Once that has deployed, create two empty blob storage containers, named test and output.
Create an Azure Functions project
Open Visual Studio Code. If you've installed the Azure Functions extension, you should see an Azure logo on the left navigation pane. Select it. Create a new project, and when prompted create a local folder coa_new to contain the project.

You'll be prompted to configure a number of settings:
- In the Select a language prompt, select Python.
- In the Select a template prompt, select Azure Blob Storage trigger. Then give the default trigger a name.
- In the Select setting prompt, opt to create new local app settings.
- Select your Azure subscription with the storage account you created. Then you need to enter the name of the storage container (in this case,
test/{name}) - Opt to open the project in the current window.

When you've completed these steps, VSCode will add a new Azure Function project with a __init__.py Python script.
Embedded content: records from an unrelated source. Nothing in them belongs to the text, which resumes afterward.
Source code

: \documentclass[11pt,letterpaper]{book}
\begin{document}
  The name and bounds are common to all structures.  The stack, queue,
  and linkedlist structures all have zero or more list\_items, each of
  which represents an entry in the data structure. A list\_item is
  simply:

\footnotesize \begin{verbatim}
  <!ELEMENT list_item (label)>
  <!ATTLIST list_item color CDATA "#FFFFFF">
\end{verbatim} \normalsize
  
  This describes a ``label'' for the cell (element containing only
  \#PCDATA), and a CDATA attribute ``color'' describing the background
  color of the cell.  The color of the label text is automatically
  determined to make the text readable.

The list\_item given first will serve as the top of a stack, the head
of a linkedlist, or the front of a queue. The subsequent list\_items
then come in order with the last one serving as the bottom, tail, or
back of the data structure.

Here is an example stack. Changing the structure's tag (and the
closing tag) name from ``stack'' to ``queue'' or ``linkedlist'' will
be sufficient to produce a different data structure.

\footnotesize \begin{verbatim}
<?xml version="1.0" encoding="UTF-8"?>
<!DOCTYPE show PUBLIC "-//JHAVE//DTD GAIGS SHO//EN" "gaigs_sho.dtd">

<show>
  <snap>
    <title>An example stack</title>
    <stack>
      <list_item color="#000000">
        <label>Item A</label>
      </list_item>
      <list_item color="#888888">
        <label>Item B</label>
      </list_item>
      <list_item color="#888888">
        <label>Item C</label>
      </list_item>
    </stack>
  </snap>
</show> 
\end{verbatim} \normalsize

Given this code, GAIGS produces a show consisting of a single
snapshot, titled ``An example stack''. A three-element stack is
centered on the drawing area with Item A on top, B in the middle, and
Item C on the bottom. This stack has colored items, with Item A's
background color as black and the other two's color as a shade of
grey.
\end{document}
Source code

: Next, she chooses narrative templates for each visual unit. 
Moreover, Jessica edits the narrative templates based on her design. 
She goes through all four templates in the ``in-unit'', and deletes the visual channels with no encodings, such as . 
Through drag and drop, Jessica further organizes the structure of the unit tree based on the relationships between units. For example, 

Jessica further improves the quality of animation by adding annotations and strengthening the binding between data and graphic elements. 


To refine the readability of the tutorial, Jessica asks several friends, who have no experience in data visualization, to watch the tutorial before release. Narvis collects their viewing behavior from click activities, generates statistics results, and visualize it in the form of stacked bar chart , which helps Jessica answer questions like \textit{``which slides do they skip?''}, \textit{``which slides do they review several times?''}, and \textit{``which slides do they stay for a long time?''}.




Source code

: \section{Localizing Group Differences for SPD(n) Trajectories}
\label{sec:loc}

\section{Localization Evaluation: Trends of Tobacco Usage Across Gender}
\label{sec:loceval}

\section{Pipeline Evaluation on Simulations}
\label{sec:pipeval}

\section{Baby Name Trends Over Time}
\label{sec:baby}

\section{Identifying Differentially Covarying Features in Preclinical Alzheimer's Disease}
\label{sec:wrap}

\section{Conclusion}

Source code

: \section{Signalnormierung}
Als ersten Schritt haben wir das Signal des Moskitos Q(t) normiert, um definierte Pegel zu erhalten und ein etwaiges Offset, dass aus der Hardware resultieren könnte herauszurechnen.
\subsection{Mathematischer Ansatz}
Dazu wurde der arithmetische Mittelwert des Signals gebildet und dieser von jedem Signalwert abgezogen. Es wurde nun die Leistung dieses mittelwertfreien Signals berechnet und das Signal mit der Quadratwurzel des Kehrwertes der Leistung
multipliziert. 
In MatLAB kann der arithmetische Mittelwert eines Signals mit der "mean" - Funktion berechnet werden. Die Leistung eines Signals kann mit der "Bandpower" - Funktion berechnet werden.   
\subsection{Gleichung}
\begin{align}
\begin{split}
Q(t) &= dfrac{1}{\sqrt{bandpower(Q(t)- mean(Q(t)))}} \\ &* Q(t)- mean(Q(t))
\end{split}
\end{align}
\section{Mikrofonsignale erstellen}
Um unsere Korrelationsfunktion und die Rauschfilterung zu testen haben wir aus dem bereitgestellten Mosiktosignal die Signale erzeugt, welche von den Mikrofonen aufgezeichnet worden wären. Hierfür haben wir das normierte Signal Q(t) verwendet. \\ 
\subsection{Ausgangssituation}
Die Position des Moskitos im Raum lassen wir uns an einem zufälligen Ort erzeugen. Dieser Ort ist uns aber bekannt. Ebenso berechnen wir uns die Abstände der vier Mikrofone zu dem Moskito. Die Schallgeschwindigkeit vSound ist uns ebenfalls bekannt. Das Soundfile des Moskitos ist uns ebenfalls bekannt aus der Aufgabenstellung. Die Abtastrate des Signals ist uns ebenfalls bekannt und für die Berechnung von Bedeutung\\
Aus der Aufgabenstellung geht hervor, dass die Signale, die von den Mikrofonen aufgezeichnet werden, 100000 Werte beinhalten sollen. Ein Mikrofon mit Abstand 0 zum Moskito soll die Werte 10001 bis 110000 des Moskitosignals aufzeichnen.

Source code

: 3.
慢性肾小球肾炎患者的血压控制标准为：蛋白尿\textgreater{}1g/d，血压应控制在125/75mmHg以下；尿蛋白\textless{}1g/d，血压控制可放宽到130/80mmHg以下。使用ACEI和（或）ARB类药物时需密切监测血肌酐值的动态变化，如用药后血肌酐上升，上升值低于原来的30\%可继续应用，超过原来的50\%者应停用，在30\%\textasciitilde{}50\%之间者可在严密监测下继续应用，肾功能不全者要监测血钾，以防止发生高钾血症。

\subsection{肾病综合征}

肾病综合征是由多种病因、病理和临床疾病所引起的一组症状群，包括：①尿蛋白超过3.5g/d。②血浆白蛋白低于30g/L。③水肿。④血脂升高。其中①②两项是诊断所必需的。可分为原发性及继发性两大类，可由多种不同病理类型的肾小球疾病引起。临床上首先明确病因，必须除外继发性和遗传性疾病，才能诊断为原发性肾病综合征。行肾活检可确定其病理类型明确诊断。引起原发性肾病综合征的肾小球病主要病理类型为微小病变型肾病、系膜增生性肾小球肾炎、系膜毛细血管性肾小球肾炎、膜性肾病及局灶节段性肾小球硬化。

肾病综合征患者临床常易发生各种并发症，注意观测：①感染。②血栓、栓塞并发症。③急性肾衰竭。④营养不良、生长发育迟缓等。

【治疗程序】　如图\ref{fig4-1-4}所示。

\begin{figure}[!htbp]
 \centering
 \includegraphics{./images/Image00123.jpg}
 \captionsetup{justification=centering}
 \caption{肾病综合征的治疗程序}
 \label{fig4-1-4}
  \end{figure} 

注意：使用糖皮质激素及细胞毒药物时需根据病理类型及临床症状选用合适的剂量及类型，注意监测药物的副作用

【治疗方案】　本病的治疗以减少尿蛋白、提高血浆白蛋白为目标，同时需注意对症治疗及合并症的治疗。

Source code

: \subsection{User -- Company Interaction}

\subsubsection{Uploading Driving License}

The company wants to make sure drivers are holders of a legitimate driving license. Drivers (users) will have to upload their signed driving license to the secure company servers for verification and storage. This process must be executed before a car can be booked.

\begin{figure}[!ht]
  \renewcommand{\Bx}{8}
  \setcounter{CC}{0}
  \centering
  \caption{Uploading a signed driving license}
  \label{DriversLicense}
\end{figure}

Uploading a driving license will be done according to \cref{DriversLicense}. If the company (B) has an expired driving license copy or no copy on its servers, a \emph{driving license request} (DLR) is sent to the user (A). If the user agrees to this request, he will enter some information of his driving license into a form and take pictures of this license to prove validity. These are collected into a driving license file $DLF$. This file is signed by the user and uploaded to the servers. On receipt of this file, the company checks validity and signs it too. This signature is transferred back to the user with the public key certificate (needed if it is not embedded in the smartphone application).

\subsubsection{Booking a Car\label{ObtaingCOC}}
This script will be triggered when a file is uploaded to the test storage container, but it won't do anything.
Test the function
Press F5 to run the basic function. VSCode will prompt you to select a storage account to interface with. Select the storage account you created and continue.
Open Azure Storage Explorer and upload a sample PDF document to the Test container. Then check the VSCode terminal. The script should log that it was triggered by the PDF upload.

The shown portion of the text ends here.